Justen stopped paddling, started to sink and swallowed a mouthful of water as his toes touched the sand below. He pushed himself into the air and blew out the water.
Dayala, too, almost swallowed a mouthful of water as she laughed. “You looked…so funny…can’t stop paddling…stay afloat…”
Justen spit out more of the clean-tasting water, remembering to paddle. “I’m not much in the water.”
“You do well.” Her smile was warm. Then she dived and flashed underwater.
Justen paddled slowly back to where he could stand, letting the water seep into him, enjoying the coolness as if trying to make up for all the days of heat.
After a time, he reclaimed his clothes, leaving his belt and purse with his boots. As he picked up the garments, Dayala, still dripping, handed him a piece of something green.
“Soap root.”
After washing their clothes, they pitched the tent and hung their clothes over cords strung from the tent posts. Justen tried not to look in Dayala’s direction, though he could feel her eyes upon him occasionally.
The horses stayed near the pond but close to the marshy end, where their snickers, whuffles, and neighs echoed off the water. As darkness fell, softer sounds rose from the marsh, punctuated by an intermittent croak.
In the cool night air, Justen and Dayala sat on the grass, wrapped in the silky blankets, munching on travel bread and sipping clear pond water.
“You are beautiful…” His voice was low.
“No,” she responded with an amused tone, “you find my body beautiful.”

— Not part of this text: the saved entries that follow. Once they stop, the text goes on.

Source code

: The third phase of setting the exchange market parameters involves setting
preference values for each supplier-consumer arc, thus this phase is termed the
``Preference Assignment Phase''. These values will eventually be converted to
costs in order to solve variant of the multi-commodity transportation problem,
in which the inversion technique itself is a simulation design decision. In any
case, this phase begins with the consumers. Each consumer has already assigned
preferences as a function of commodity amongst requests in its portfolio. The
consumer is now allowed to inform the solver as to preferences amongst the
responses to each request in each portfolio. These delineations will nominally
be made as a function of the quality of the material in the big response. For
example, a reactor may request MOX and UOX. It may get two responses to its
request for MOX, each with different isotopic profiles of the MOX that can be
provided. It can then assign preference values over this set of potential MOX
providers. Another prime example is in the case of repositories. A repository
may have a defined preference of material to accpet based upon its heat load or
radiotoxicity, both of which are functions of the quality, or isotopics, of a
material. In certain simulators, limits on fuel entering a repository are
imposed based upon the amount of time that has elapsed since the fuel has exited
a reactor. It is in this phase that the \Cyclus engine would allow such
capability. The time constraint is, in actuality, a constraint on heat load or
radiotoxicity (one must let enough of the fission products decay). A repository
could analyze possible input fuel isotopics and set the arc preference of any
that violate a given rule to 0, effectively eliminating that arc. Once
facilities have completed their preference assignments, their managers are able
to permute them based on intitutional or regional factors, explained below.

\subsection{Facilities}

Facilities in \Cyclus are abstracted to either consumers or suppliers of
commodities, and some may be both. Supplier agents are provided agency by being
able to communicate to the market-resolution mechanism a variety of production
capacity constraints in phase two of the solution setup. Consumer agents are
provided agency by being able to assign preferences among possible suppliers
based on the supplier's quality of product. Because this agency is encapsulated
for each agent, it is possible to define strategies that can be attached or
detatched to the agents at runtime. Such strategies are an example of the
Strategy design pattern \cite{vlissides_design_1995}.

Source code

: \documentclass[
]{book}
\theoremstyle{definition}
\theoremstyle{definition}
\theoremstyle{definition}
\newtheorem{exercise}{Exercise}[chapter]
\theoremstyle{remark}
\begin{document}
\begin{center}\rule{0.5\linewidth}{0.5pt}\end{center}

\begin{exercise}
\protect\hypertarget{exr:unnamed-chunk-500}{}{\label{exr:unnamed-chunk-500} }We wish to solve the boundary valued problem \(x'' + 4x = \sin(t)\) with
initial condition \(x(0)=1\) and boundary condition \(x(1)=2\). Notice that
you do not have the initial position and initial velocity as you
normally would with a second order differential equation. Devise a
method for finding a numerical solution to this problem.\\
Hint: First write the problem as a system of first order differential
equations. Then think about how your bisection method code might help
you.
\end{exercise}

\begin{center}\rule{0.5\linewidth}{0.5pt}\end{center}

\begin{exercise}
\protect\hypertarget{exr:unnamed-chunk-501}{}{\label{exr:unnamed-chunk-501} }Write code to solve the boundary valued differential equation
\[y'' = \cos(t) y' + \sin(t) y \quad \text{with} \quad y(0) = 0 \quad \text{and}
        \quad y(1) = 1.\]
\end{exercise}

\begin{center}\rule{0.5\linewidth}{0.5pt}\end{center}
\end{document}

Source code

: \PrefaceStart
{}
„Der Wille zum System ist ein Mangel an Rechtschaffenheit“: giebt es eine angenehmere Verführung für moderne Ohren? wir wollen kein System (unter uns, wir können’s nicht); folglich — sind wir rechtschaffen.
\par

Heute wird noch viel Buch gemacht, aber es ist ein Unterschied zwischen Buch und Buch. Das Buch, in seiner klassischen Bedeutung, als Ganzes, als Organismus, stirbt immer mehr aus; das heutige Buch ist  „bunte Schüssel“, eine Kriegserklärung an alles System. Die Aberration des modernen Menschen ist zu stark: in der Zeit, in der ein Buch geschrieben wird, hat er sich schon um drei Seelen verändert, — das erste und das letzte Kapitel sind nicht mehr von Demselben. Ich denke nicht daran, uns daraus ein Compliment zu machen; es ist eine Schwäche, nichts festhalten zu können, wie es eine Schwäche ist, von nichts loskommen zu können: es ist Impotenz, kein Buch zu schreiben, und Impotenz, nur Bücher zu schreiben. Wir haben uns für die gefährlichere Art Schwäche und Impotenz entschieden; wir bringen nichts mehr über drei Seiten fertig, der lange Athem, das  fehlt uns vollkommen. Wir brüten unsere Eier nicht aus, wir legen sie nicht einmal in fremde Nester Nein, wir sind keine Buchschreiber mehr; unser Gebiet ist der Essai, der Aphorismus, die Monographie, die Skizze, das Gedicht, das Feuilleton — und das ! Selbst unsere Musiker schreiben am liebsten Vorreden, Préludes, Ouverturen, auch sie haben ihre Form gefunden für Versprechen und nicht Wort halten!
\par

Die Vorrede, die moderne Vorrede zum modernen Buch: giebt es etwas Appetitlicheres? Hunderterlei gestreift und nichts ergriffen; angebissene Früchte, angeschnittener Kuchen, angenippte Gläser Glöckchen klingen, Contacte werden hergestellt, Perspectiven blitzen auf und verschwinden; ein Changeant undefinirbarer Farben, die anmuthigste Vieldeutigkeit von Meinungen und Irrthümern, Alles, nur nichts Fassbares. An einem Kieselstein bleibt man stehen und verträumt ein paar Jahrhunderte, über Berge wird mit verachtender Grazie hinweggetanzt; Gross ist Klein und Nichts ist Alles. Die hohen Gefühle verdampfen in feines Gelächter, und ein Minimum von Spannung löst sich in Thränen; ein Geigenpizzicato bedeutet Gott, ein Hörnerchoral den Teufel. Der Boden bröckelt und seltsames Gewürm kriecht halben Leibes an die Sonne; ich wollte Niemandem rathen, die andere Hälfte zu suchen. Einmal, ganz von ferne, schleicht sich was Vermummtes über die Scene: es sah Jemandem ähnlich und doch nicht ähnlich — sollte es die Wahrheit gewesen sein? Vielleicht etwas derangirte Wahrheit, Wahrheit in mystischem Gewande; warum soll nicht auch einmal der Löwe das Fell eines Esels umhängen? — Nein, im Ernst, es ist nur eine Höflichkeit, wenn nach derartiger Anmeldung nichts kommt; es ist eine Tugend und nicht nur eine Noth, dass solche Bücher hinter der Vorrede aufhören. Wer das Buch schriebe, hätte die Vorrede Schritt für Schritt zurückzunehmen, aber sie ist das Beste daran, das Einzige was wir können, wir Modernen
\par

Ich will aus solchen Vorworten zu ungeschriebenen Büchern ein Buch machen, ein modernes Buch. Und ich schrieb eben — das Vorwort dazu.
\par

He blushed, glad that the sudden color was not visible in the starlight.
“And I find your body beautiful. That is hopeful.”
He tried not to picture her diving, sporting in the water, sleek and graceful like some water animal. Finally, he took a long sip of water and leaned his head back, looking into the deep purple and the points of light overhead. “I wonder where Heaven is…”

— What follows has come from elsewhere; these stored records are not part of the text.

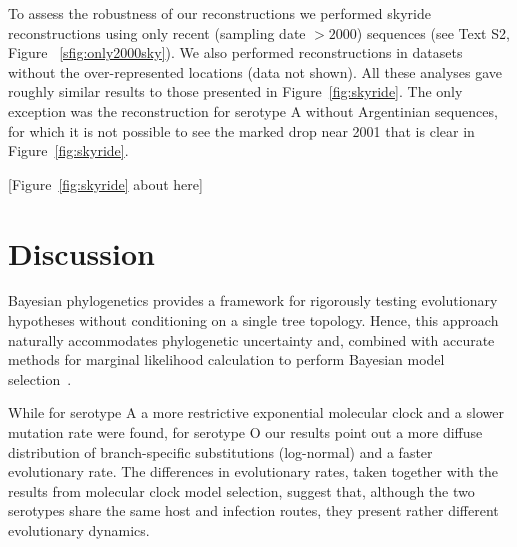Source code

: \documentclass[10pt]{article}
\begin{document}
To assess the robustness of our reconstructions we performed skyride reconstructions using only recent (sampling date $>2000$) sequences (see Text S2, Figure ~\ref{sfig:only2000sky}).
We also performed reconstructions in datasets without the over-represented locations (data not shown). All these analyses gave roughly similar results to those presented in Figure~\ref{fig:skyride}. The only exception was the reconstruction for serotype A without Argentinian sequences, for which it is not possible to see the marked drop near 2001 that is clear in Figure~\ref{fig:skyride}. 

\begin{center}
 [Figure~\ref{fig:skyride} about here]
\end{center}

\section*{Discussion}
Bayesian phylogenetics provides a framework for rigorously testing evolutionary hypotheses without conditioning on a single tree topology. Hence, this approach naturally accommodates phylogenetic uncertainty and, combined with accurate methods for marginal likelihood calculation to perform Bayesian model selection~\cite{Baele2012,Baele2013a,Baele2013b}.

While for serotype A a more restrictive exponential molecular clock and a slower mutation rate were found, for serotype O our results point out a more diffuse distribution of branch-specific substitutions (log-normal) and a faster evolutionary rate.
The differences in evolutionary rates, taken together with the results from molecular clock model selection, suggest that, although the two serotypes share the same host and infection routes, they present rather different evolutionary dynamics. 
\end{document}
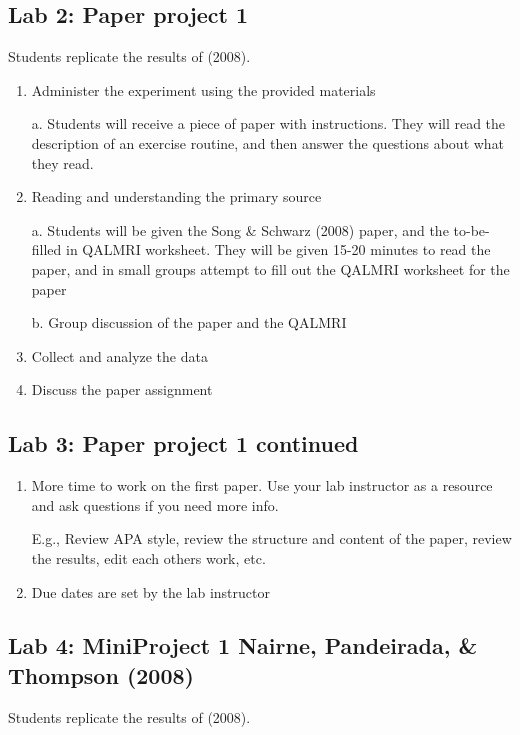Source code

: \subsection{Lab 2: Paper project 1}

Students replicate the results of \citeauthor{song_if_2008} (2008)\cite{song_if_2008}.

\begin{enumerate}
\item Administer the experiment using the provided materials

a.	Students will receive a piece of paper with instructions. They will read the description of an exercise routine, and then answer the questions about what they read.
\item	Reading and understanding the primary source

a.	Students will be given the Song \& Schwarz (2008) paper, and the to-be-filled in QALMRI worksheet. They will be given 15-20 minutes to read the paper, and in small groups attempt to fill out the QALMRI worksheet for the paper

b.	Group discussion of the paper and the QALMRI
\item	Collect and analyze the data
\item	Discuss the paper assignment
\end{enumerate}

\subsection{Lab 3: Paper project 1 continued}
\begin{enumerate}
\item More time to work on the first paper. Use your lab instructor as a resource and ask questions if you need more info.

E.g., Review APA style, review the structure and content of the paper, review the results, edit each others work, etc.
\item Due dates are set by the lab instructor
\end{enumerate}

\subsection{Lab 4: MiniProject 1 Nairne, Pandeirada, \& Thompson (2008)}

Students replicate the results of \citeauthor{nairne_adaptive_2008} (2008)\cite{nairne_adaptive_2008}.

“They say we cannot see Heaven from here, that it was lost forever.”
“Someday maybe we could find it.”
“They say that the Demons of Light destroyed it.”
“We’ll have to build a new one, then.”
“Are all engineers builders?”
“Mostly. I’m not that good an engineer…” he broke off, then finished “…except in destruction.” His words caught in his throat. “I didn’t realize how much that bothered me.”
Her hand touched his briefly, fleetingly, and the warmth crept up his arm. So he just sat and watched the dark silver of
the pond and listened to the night. With the faint buzzing from the marsh, Justen frowned as he realized that there were no mosquitoes.
“That is because they sense you could ward them off.”
“Huh?”
“The mosquitoes…they sense your power.”
“Must be different mosquitoes. Or Naclos is different, very different.”
“Naclos is different.”
With that, Justen could agree.
They sat quietly for a time. Justen fell silent and his eyelids grew heavy. Finally, he stood and eased his way into the tent, and after wrapping himself in the quilt, he slept.
Dayala slept an arm’s length away, yet somehow he could sense her presence as if she were next to him, and once his hand reached out in sleep to touch her…and touched nothing.